Work order
Copy every line below where the string "https" is found.

Dataset content

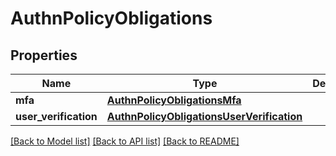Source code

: # AuthnPolicyObligations

## Properties
Name | Type | Description | Notes
------------ | ------------- | ------------- | -------------
**mfa** | [**AuthnPolicyObligationsMfa**](AuthnPolicyObligationsMfa.md) |  | [optional] 
**user_verification** | [**AuthnPolicyObligationsUserVerification**](AuthnPolicyObligationsUserVerification.md) |  | [optional] 

[[Back to Model list]](../README.md#documentation-for-models) [[Back to API list]](../README.md#documentation-for-api-endpoints) [[Back to README]](../README.md)

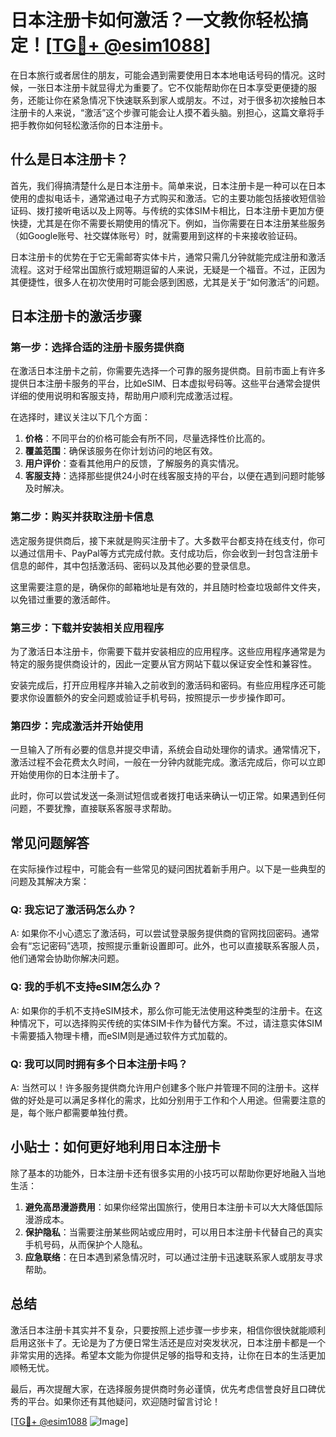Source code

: # 日本注册卡如何激活？一文教你轻松搞定！[[TG💪+ @esim1088](https://t.me/s/esim1088)]

在日本旅行或者居住的朋友，可能会遇到需要使用日本本地电话号码的情况。这时候，一张日本注册卡就显得尤为重要了。它不仅能帮助你在日本享受更便捷的服务，还能让你在紧急情况下快速联系到家人或朋友。不过，对于很多初次接触日本注册卡的人来说，“激活”这个步骤可能会让人摸不着头脑。别担心，这篇文章将手把手教你如何轻松激活你的日本注册卡。

## 什么是日本注册卡？

首先，我们得搞清楚什么是日本注册卡。简单来说，日本注册卡是一种可以在日本使用的虚拟电话卡，通常通过电子方式购买和激活。它的主要功能包括接收短信验证码、拨打接听电话以及上网等。与传统的实体SIM卡相比，日本注册卡更加方便快捷，尤其是在你不需要长期使用的情况下。例如，当你需要在日本注册某些服务（如Google账号、社交媒体账号）时，就需要用到这样的卡来接收验证码。

日本注册卡的优势在于它无需邮寄实体卡片，通常只需几分钟就能完成注册和激活流程。这对于经常出国旅行或短期逗留的人来说，无疑是一个福音。不过，正因为其便捷性，很多人在初次使用时可能会感到困惑，尤其是关于“如何激活”的问题。

## 日本注册卡的激活步骤

### 第一步：选择合适的注册卡服务提供商

在激活日本注册卡之前，你需要先选择一个可靠的服务提供商。目前市面上有许多提供日本注册卡服务的平台，比如eSIM、日本虚拟号码等。这些平台通常会提供详细的使用说明和客服支持，帮助用户顺利完成激活过程。

在选择时，建议关注以下几个方面：

1. **价格**：不同平台的价格可能会有所不同，尽量选择性价比高的。
2. **覆盖范围**：确保该服务在你计划访问的地区有效。
3. **用户评价**：查看其他用户的反馈，了解服务的真实情况。
4. **客服支持**：选择那些提供24小时在线客服支持的平台，以便在遇到问题时能够及时解决。

### 第二步：购买并获取注册卡信息

选定服务提供商后，接下来就是购买注册卡了。大多数平台都支持在线支付，你可以通过信用卡、PayPal等方式完成付款。支付成功后，你会收到一封包含注册卡信息的邮件，其中包括激活码、密码以及其他必要的登录信息。

这里需要注意的是，确保你的邮箱地址是有效的，并且随时检查垃圾邮件文件夹，以免错过重要的激活邮件。

### 第三步：下载并安装相关应用程序

为了激活日本注册卡，你需要下载并安装相应的应用程序。这些应用程序通常是为特定的服务提供商设计的，因此一定要从官方网站下载以保证安全性和兼容性。

安装完成后，打开应用程序并输入之前收到的激活码和密码。有些应用程序还可能要求你设置额外的安全问题或验证手机号码，按照提示一步步操作即可。

### 第四步：完成激活并开始使用

一旦输入了所有必要的信息并提交申请，系统会自动处理你的请求。通常情况下，激活过程不会花费太久时间，一般在一分钟内就能完成。激活完成后，你可以立即开始使用你的日本注册卡了。

此时，你可以尝试发送一条测试短信或者拨打电话来确认一切正常。如果遇到任何问题，不要犹豫，直接联系客服寻求帮助。

## 常见问题解答

在实际操作过程中，可能会有一些常见的疑问困扰着新手用户。以下是一些典型的问题及其解决方案：

### Q: 我忘记了激活码怎么办？

A: 如果你不小心遗忘了激活码，可以尝试登录服务提供商的官网找回密码。通常会有“忘记密码”选项，按照提示重新设置即可。此外，也可以直接联系客服人员，他们通常会协助你解决问题。

### Q: 我的手机不支持eSIM怎么办？

A: 如果你的手机不支持eSIM技术，那么你可能无法使用这种类型的注册卡。在这种情况下，可以选择购买传统的实体SIM卡作为替代方案。不过，请注意实体SIM卡需要插入物理卡槽，而eSIM则是通过软件方式加载的。

### Q: 我可以同时拥有多个日本注册卡吗？

A: 当然可以！许多服务提供商允许用户创建多个账户并管理不同的注册卡。这样做的好处是可以满足多样化的需求，比如分别用于工作和个人用途。但需要注意的是，每个账户都需要单独付费。

## 小贴士：如何更好地利用日本注册卡

除了基本的功能外，日本注册卡还有很多实用的小技巧可以帮助你更好地融入当地生活：

1. **避免高昂漫游费用**：如果你经常出国旅行，使用日本注册卡可以大大降低国际漫游成本。
2. **保护隐私**：当需要注册某些网站或应用时，可以用日本注册卡代替自己的真实手机号码，从而保护个人隐私。
3. **应急联络**：在日本遇到紧急情况时，可以通过注册卡迅速联系家人或朋友寻求帮助。

## 总结

激活日本注册卡其实并不复杂，只要按照上述步骤一步步来，相信你很快就能顺利启用这张卡了。无论是为了方便日常生活还是应对突发状况，日本注册卡都是一个非常实用的选择。希望本文能为你提供足够的指导和支持，让你在日本的生活更加顺畅无忧。

最后，再次提醒大家，在选择服务提供商时务必谨慎，优先考虑信誉良好且口碑优秀的平台。如果你还有其他疑问，欢迎随时留言讨论！

[[TG💪+ @esim1088](https://t.me/s/esim1088) ![Image](https://i.postimg.cc/4NQfJmqS/Snipaste-2025-05-13-00-14-12.png)]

Result of this task
: # 日本注册卡如何激活？一文教你轻松搞定！[[TG💪+ @esim1088](https://t.me/s/esim1088)]
[[TG💪+ @esim1088](https://t.me/s/esim1088) ![Image](https://i.postimg.cc/4NQfJmqS/Snipaste-2025-05-13-00-14-12.png)]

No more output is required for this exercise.